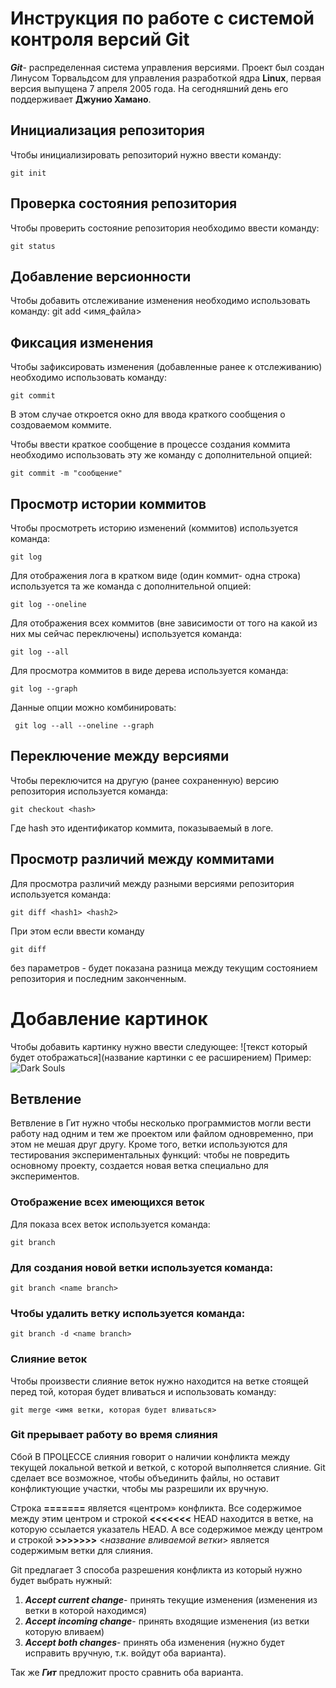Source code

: # **Инструкция по работе с системой контроля версий Git**

**_Git_**- распределенная система управления версиями. Проект был создан Линусом Торвальдсом для управления разработкой ядра **Linux**, первая версия выпущена 7 апреля 2005 года. На сегодняшний день его поддерживает __Джунио Хамано__.

## Инициализация репозитория

Чтобы инициализировать репозиторий нужно ввести команду:

    git init

## Проверка состояния репозитория

Чтобы проверить состояние репозитория необходимо ввести команду:

    git status

## Добавление версионности

Чтобы добавить отслеживание изменения необходимо использовать команду:
    git add <имя_файла>

## Фиксация изменения

Чтобы зафиксировать изменения (добавленные ранее к отслеживанию) необходимо использовать команду:

    git commit
    
В этом случае откроется окно для ввода краткого сообщения о создоваемом коммите.

Чтобы ввести краткое сообщение в процессе создания коммита необходимо использовать эту же команду с дополнительной опцией:

    git commit -m "сообщение"

## Просмотр истории коммитов

Чтобы просмотреть историю изменений (коммитов) используется команда:

    git log

Для отображения лога в кратком виде (один коммит- одна строка) используется та же команда с дополнительной опцией:

    git log --oneline

Для отображения всех коммитов (вне зависимости от того на какой из них мы  сейчас переключены) используется команда:
        
    git log --all

Для просмотра коммитов в виде дерева используется команда:

    git log --graph


Данные опции можно комбинировать:

     git log --all --oneline --graph




## Переключение между версиями

Чтобы переключится  на другую (ранее сохраненную) версию репозитория используется команда:

    git checkout <hash>

Где hash это идентификатор коммита, показываемый в логе.

## Просмотр различий между коммитами

Для просмотра различий между разными версиями репозитория используется команда:

    git diff <hash1> <hash2>

При этом если ввести команду

    git diff
без параметров - будет показана разница между текущим состоянием репозитория и последним законченным.

# Добавление картинок

Чтобы добавить картинку нужно ввести следующее:
![текст который будет отображаться](название картинки с ее расширением)
Пример:
![Dark Souls](ds.jpeg)

## Ветвление
Ветвление в Гит нужно чтобы несколько программистов могли вести работу над одним и тем же проектом или файлом одновременно, при этом не мешая друг другу. Кроме того, ветки используются для тестирования экспериментальных функций: чтобы не повредить основному проекту, создается новая ветка специально для экспериментов.

### Отображение всех имеющихся веток

 Для показа всех веток используется команда:

    git branch

### Для создания новой ветки используется команда:

    git branch <name branch>

 ### Чтобы удалить ветку используется команда:

    git branch -d <name branch>

### Слияние веток
Чтобы произвести слияние веток нужно находится на ветке стоящей перед той, которая будет вливаться и использовать команду:
    
    git merge <имя ветки, которая будет вливаться>

### Git прерывает работу во время слияния

Сбой В ПРОЦЕССЕ слияния говорит о наличии конфликта между текущей локальной веткой и веткой, с которой выполняется слияние. Git сделает все возможное, чтобы объединить файлы, но оставит конфликтующие участки, чтобы мы разрешили их вручную.


Строка __=======__ является «центром» конфликта. Все содержимое между этим центром и строкой **<<<<<<<** HEAD находится в ветке, на которую ссылается указатель HEAD. А все содержимое между центром и строкой **>>>>>>>** <_название вливаемой ветки_> является содержимым ветки для слияния.

Git предлагает 3 способа разрешения конфликта из который нужно будет выбрать нужный:

 1. *__Accept current change__*- принять текущие изменения (изменения из ветки в которой находимся)
 2. *__Accept incoming change__*- принять входящие изменения (из ветки которую вливаем)  
 3. *__Accept both changes__*- принять оба изменения (нужно будет исправить вручную, т.к. войдут оба варианта). 
 
 Так же __*Гит*__ предложит просто сравнить оба варианта.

***

> _REQUIRED WORK_
What this calls for is a word-for-word copy of the listing above, pictures excluded.

> _SOLUTION_
Source code

: # **Инструкция по работе с системой контроля версий Git**

**_Git_**- распределенная система управления версиями. Проект был создан Линусом Торвальдсом для управления разработкой ядра **Linux**, первая версия выпущена 7 апреля 2005 года. На сегодняшний день его поддерживает __Джунио Хамано__.

## Инициализация репозитория

Чтобы инициализировать репозиторий нужно ввести команду:

    git init

## Проверка состояния репозитория

Чтобы проверить состояние репозитория необходимо ввести команду:

    git status

## Добавление версионности

Чтобы добавить отслеживание изменения необходимо использовать команду:
    git add <имя_файла>

## Фиксация изменения

Чтобы зафиксировать изменения (добавленные ранее к отслеживанию) необходимо использовать команду:

    git commit
    
В этом случае откроется окно для ввода краткого сообщения о создоваемом коммите.

Чтобы ввести краткое сообщение в процессе создания коммита необходимо использовать эту же команду с дополнительной опцией:

    git commit -m "сообщение"

## Просмотр истории коммитов

Чтобы просмотреть историю изменений (коммитов) используется команда:

    git log

Для отображения лога в кратком виде (один коммит- одна строка) используется та же команда с дополнительной опцией:

    git log --oneline

Для отображения всех коммитов (вне зависимости от того на какой из них мы  сейчас переключены) используется команда:
        
    git log --all

Для просмотра коммитов в виде дерева используется команда:

    git log --graph


Данные опции можно комбинировать:

     git log --all --oneline --graph




## Переключение между версиями

Чтобы переключится  на другую (ранее сохраненную) версию репозитория используется команда:

    git checkout <hash>

Где hash это идентификатор коммита, показываемый в логе.

## Просмотр различий между коммитами

Для просмотра различий между разными версиями репозитория используется команда:

    git diff <hash1> <hash2>

При этом если ввести команду

    git diff
без параметров - будет показана разница между текущим состоянием репозитория и последним законченным.

# Добавление картинок

Чтобы добавить картинку нужно ввести следующее:
![текст который будет отображаться](название картинки с ее расширением)
Пример:
![Dark Souls](ds.jpeg)

## Ветвление
Ветвление в Гит нужно чтобы несколько программистов могли вести работу над одним и тем же проектом или файлом одновременно, при этом не мешая друг другу. Кроме того, ветки используются для тестирования экспериментальных функций: чтобы не повредить основному проекту, создается новая ветка специально для экспериментов.

### Отображение всех имеющихся веток

 Для показа всех веток используется команда:

    git branch

### Для создания новой ветки используется команда:

    git branch <name branch>

 ### Чтобы удалить ветку используется команда:

    git branch -d <name branch>

### Слияние веток
Чтобы произвести слияние веток нужно находится на ветке стоящей перед той, которая будет вливаться и использовать команду:
    
    git merge <имя ветки, которая будет вливаться>

### Git прерывает работу во время слияния

Сбой В ПРОЦЕССЕ слияния говорит о наличии конфликта между текущей локальной веткой и веткой, с которой выполняется слияние. Git сделает все возможное, чтобы объединить файлы, но оставит конфликтующие участки, чтобы мы разрешили их вручную.


Строка __=======__ является «центром» конфликта. Все содержимое между этим центром и строкой **<<<<<<<** HEAD находится в ветке, на которую ссылается указатель HEAD. А все содержимое между центром и строкой **>>>>>>>** <_название вливаемой ветки_> является содержимым ветки для слияния.

Git предлагает 3 способа разрешения конфликта из который нужно будет выбрать нужный:

 1. *__Accept current change__*- принять текущие изменения (изменения из ветки в которой находимся)
 2. *__Accept incoming change__*- принять входящие изменения (из ветки которую вливаем)  
 3. *__Accept both changes__*- принять оба изменения (нужно будет исправить вручную, т.к. войдут оба варианта). 
 
 Так же __*Гит*__ предложит просто сравнить оба варианта.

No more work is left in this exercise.